Sandro Magister reproduit sur son blog Chiesa l’intégralité du rapport du cardinal Kasper, lu en ouverture de la réunion des cardinaux sur l’œcuménisme, le 23 novembre dernier. Le président du conseil pontifical pour l’unité des chrétiens y fait le point, de façon à la fois précise et concise, de l’état des relations entre l’Eglise catholique et les autres confessions chrétiennes. C’est fort intéressant pour quiconque s’intéresse à cette question.
D’autre part, on y voit comment a été forgée la seule information donnée par les agences et par la presse, et que Le Monde retranscrivait ainsi, après avoir évoqué les « cinq réponses » de la congrégation pour la doctrine de la foi sur l’Eglise, qui avait suscité des remous chez les protestants :
« Désavouant ses collègues de l'ex-Saint-Office, le cardinal allemand Walter Kasper a jugé "souhaitable" de revoir "la forme, le langage et la présentation au public de telles déclarations". Ce souci a été pris en compte par les cardinaux qui ont souligné la nécessité "d'user de formes de communication attentives à ne pas blesser la sensibilité des autres chrétiens". »

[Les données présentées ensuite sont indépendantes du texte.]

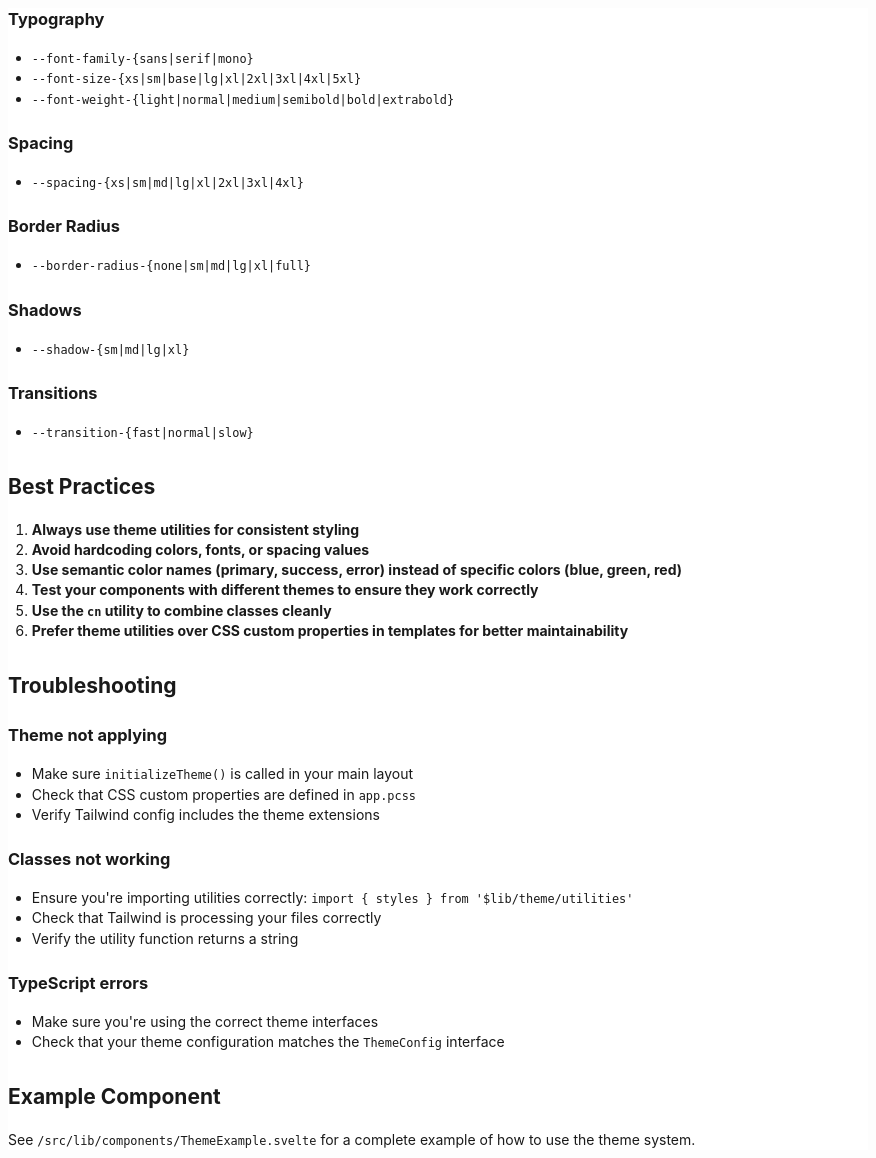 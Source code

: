 ### Typography
- `--font-family-{sans|serif|mono}`
- `--font-size-{xs|sm|base|lg|xl|2xl|3xl|4xl|5xl}`
- `--font-weight-{light|normal|medium|semibold|bold|extrabold}`

### Spacing
- `--spacing-{xs|sm|md|lg|xl|2xl|3xl|4xl}`

### Border Radius
- `--border-radius-{none|sm|md|lg|xl|full}`

### Shadows
- `--shadow-{sm|md|lg|xl}`

### Transitions
- `--transition-{fast|normal|slow}`

## Best Practices

1. **Always use theme utilities for consistent styling**
2. **Avoid hardcoding colors, fonts, or spacing values**
3. **Use semantic color names (primary, success, error) instead of specific colors (blue, green, red)**
4. **Test your components with different themes to ensure they work correctly**
5. **Use the `cn` utility to combine classes cleanly**
6. **Prefer theme utilities over CSS custom properties in templates for better maintainability**

## Troubleshooting

### Theme not applying
- Make sure `initializeTheme()` is called in your main layout
- Check that CSS custom properties are defined in `app.pcss`
- Verify Tailwind config includes the theme extensions

### Classes not working
- Ensure you're importing utilities correctly: `import { styles } from '$lib/theme/utilities'`
- Check that Tailwind is processing your files correctly
- Verify the utility function returns a string

### TypeScript errors
- Make sure you're using the correct theme interfaces
- Check that your theme configuration matches the `ThemeConfig` interface

## Example Component

See `/src/lib/components/ThemeExample.svelte` for a complete example of how to use the theme system.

Les citations qui ont été données proviennent de deux paragraphes (éloignés l’un de l’autre) du rapport du cardinal Kasper. Le premier est dans le chapitre sur « les relations avec les communautés ecclésiales issues de la Réforme », et dit ceci :« Les "Cinq réponses" publiées en juillet dernier par la congrégation pour la doctrine de la foi ont suscité la perplexité et une certaine mauvaise humeur. L’agitation qu’a engendrée ce document était en général injustifiée, puisque le texte ne dit rien de nouveau, mais réaffirme de manière synthétique la doctrine catholique. Cependant, il serait bon de revoir la forme, le langage et la présentation au public de ce genre de déclarations. »
Le second est dans le chapitre final sur les perspectives de l’œcuménisme :
« Ce n’est qu’en s’appuyant sur notre foi commune qu’il est possible de dialoguer sur nos différences. Cela doit se faire de manière claire mais non polémique. Nous ne devons pas heurter la sensibilité des autres ou les discréditer; nous ne devons pas mettre l’accent sur ce que nos interlocuteurs œcuméniques ne sont pas et ce qu’ils n’ont pas. Nous devons plutôt témoigner de la richesse et de la beauté de notre foi de manière positive et accueillante. Nous attendons le même comportement de la part des autres. »
On voit que l’interprétation qui a été faite des quelques mots sortis de leur contexte est très abusive. Dans le premier paragraphe, le cardinal Kasper commence par justifier les « Cinq réponses » et juger injustifiées les réactions. Ce qu’il dit ensuite sur la forme mérite réflexion. Le document en question, qui n’était pas du tout destiné à une large diffusion, et qui n’est pas un exposé, est constitué de réponses lapidaires à des questions précises, comme cela a toujours été fait dans ce genre de document de la congrégation pour la doctrine de la foi. Il est vrai que si la presse doit s’emparer de ces documents, et puisqu’elle s’empare désormais de tout, il serait sans doute judicieux d’en revoir la forme. Ou d’en donner une forme « publique ». Mais cela reviendrait à demander à la congrégation de rédiger une instruction chaque fois qu’on lui pose une question, et l’on peut se demander si c’est raisonnable...
En ce qui concerne le second paragraphe, on voit tout de suite qu’il n’est pas légitime d’isoler l’expression sur la « sensibilité des autres ». Si le dialogue implique de ne pas blesser l’autre inutilement, il implique aussi et d’abord de « témoigner de la richesse et de la beauté de notre foi », et le cardinal ajoute que nous attendons un même comportement positif de nos interlocuteurs : ce n’est pas à sens unique.